Fair informs people who think they can't afford a house

By Danielle Thomas - bio | email

BILOXI, MS (WLOX) - Dozens of people involved in the housing industry came together to help people achieve their dream of home ownership. Several groups partnered with the Mississippi Development Authority to put on the first Housing Opportunities Made Easy or 'HOME' fair in Biloxi.

Organizers say their goals were to give out helpful information and dispel misconceptions. Dr. John McKee says a desire to help people led him to a housing fair in Biloxi.

"I'm a physician," said Dr. McKee. "A lot of people who work in our offices have housing requirements and needs, and I wanted to find out what opportunities were available for them, as well."

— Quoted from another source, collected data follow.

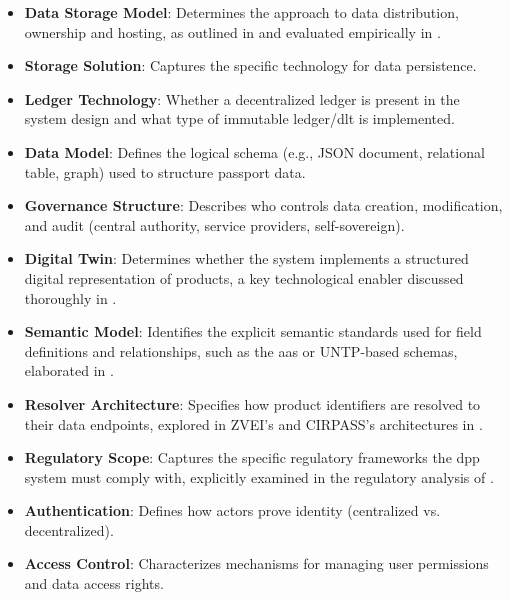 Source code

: \begin{itemize}
    \item \textbf{Data Storage Model}: Determines the approach to data distribution, ownership and hosting, as outlined in  and evaluated empirically in .

    \item \textbf{Storage Solution}: Captures the specific technology for data persistence.

    \item \textbf{Ledger Technology}: Whether a decentralized ledger is present in the system design and what type of immutable ledger/\ac{dlt} is implemented.

    \item \textbf{Data Model}: Defines the logical schema (e.g., JSON document, relational table, graph) used to structure passport data.

    \item \textbf{Governance Structure}: Describes who controls data creation, modification, and audit (central authority, service providers, self-sovereign).

    \item \textbf{Digital Twin}: Determines whether the system implements a structured digital representation of products, a key technological enabler discussed thoroughly in .

    \item \textbf{Semantic Model}: Identifies the explicit semantic standards used for field definitions and relationships, such as the \ac{aas} or UNTP-based schemas, elaborated in .

    \item \textbf{Resolver Architecture}: Specifies how product identifiers are resolved to their data endpoints, explored in ZVEI's and CIRPASS's architectures in .

    \item \textbf{Regulatory Scope}: Captures the specific regulatory frameworks the \ac{dpp} system must comply with, explicitly examined in the regulatory analysis of  .

    \item \textbf{Authentication}: Defines how actors prove identity (centralized vs. decentralized).

    \item \textbf{Access Control}: Characterizes mechanisms for managing user permissions and data access rights.


\end{itemize}
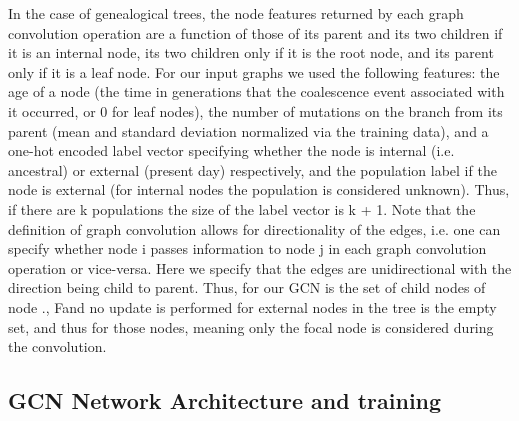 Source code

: In the case of genealogical trees, the node features returned by each graph convolution operation are a function of those of its parent and its two children if it is an internal node, its two children only if it is the root node, and its parent only if it is a leaf node. For our input graphs we used the following features: the age of a node (the time in generations that the coalescence event associated with it occurred, or 0 for leaf nodes), the number of mutations on the branch from its parent (mean and standard deviation normalized via the training data), and a one-hot encoded label vector specifying whether the node is internal (i.e. ancestral) or external (present day) respectively, and the population label if the node is external (for internal nodes the population is considered unknown). Thus, if there are k populations the size of the label vector is k + 1. Note that the definition of graph convolution allows for directionality of the edges, i.e. one can specify whether node i passes information to node j in each graph convolution operation or vice-versa. Here we specify that the edges are unidirectional with the direction being child to parent. Thus, for our GCN   is the set of child nodes of node  ., Fand no update is performed for external nodes in the tree   is the empty set, and thus for those nodes, meaning only the focal node is considered during the convolution. 

\subsection{GCN Network Architecture and training}
 
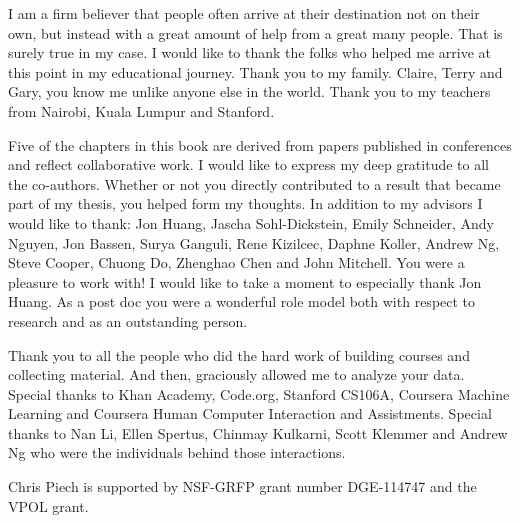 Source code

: 
I am a firm believer that people often arrive at their destination not on their own, but instead with a great amount of help from a great many people. That is surely true in my case. 
I would like to thank the folks who helped me arrive at this point in my educational journey. Thank you to my family. Claire, Terry and Gary, you know me unlike anyone else in the world. Thank you to my teachers from Nairobi, Kuala Lumpur and Stanford. 

Five of the chapters in this book are derived from papers published in conferences and reflect collaborative work. I would like to express my deep gratitude to all the co-authors. Whether or not you directly contributed to a result that became part of my thesis, you helped form my thoughts. In addition to my advisors I would like to thank: Jon Huang, Jascha Sohl-Dickstein, Emily Schneider, Andy Nguyen, Jon Bassen, Surya Ganguli, Rene Kizilcec, Daphne Koller, Andrew Ng, Steve Cooper, Chuong Do, Zhenghao Chen and John Mitchell. You were a pleasure to work with! I would like to take a moment to especially thank Jon Huang. As a post doc you were a wonderful role model both with respect to research and as an outstanding person.

Thank you to all the people who did the hard work of building courses and collecting material. And then, graciously allowed me to analyze your data. Special thanks to Khan Academy, Code.org, Stanford CS106A, Coursera Machine Learning and Coursera Human Computer Interaction and Assistments. Special thanks to Nan Li, Ellen Spertus, Chinmay Kulkarni, Scott Klemmer and Andrew Ng who were the individuals behind those interactions. 

Chris Piech is supported by NSF-GRFP grant number DGE-114747 and the VPOL grant. 
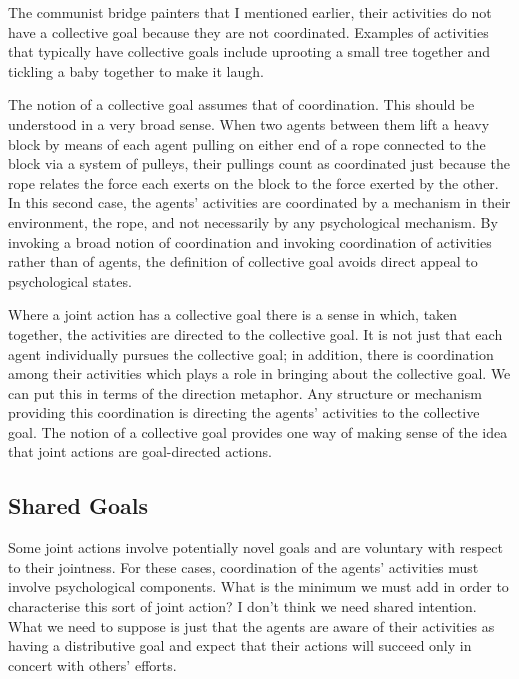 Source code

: \documentclass[12pt,a4paper]{extarticle}
\begin{document}
The communist bridge painters that I mentioned earlier, their activities do not have a collective goal because they are not coordinated.
Examples of activities that typically have collective goals include uprooting a small tree together and tickling a baby together to make it laugh.

The notion of a collective goal assumes that of coordination.  This should be understood in a very broad sense.  
When two agents between them lift a heavy block by means of each agent pulling on either end of a rope connected to the block via a system of pulleys, their pullings count as coordinated just because the rope relates the force each exerts on the block to the force exerted by the other.  
In this second case, the agents' activities are coordinated by a mechanism in their environment, the rope, and not necessarily by any psychological mechanism.  
By invoking a broad notion of coordination 
and invoking coordination of activities rather than of agents,
the definition of collective goal avoids direct appeal to psychological states.

Where a joint action has a collective goal there is a sense in which, taken together, the activities are directed to the collective goal.  It is not just that each agent individually pursues the collective goal; in addition, there is coordination among their activities which plays a role in bringing about the collective goal.  We can put this in terms of the direction metaphor.  Any structure or mechanism providing this coordination is directing the agents' activities to the collective goal.  The notion of a collective goal provides one way of making sense of the idea that joint actions are goal-directed actions.

\subsection{Shared Goals}

Some joint actions involve potentially novel goals and are voluntary with respect to their jointness.
For these cases, coordination of the agents' activities must involve psychological components.
What is the minimum we must add in order to characterise this sort of joint action?
I don't think we need shared intention.
What we need to suppose is just that the agents are aware of their activities as having a distributive goal and expect that their actions will succeed only in concert with others' efforts.
\end{document}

The 'HOME' fair provided a chance for people looking for affordable housing to talk face to face with dozens of lenders, builders, counselors, realtors and more. Kim LaRosa is president of Gulf Coast Renaissance Corporation.

"It is a time saver," LaRosa said. "Instead of running around from agency to agency trying to figure out what is available for me, you come here."

"You can talk to everybody literally. You can walk around this room. You can find out about all the different programs and who would qualify you for a loan in today's lending market."

Because of increasing loan restrictions, housing experts say people often assume they don't meet the qualifications for buying a house.

"Most people are hesitant because of credit issues," said Reginald J. Esteen, counseling supervisor. "We can work with them on their credit issues to help them to clear up some discrepancies. There is also down payment assistance. They're hesitant because they don't have the down payment."

Dr. John McKee says it was nice to have so many friendly faces ready to answer his questions.

"It's great to have the individuals here," Dr. McKee said. "A lot of times you read an article, but here, you can actually talk with the people."

Housing counselors say not only do they help residents find funding to buy homes, but they also require people to take financial classes. Those classes are designed to help people avoid the pitfalls of foreclosure and adjustable rate mortgages.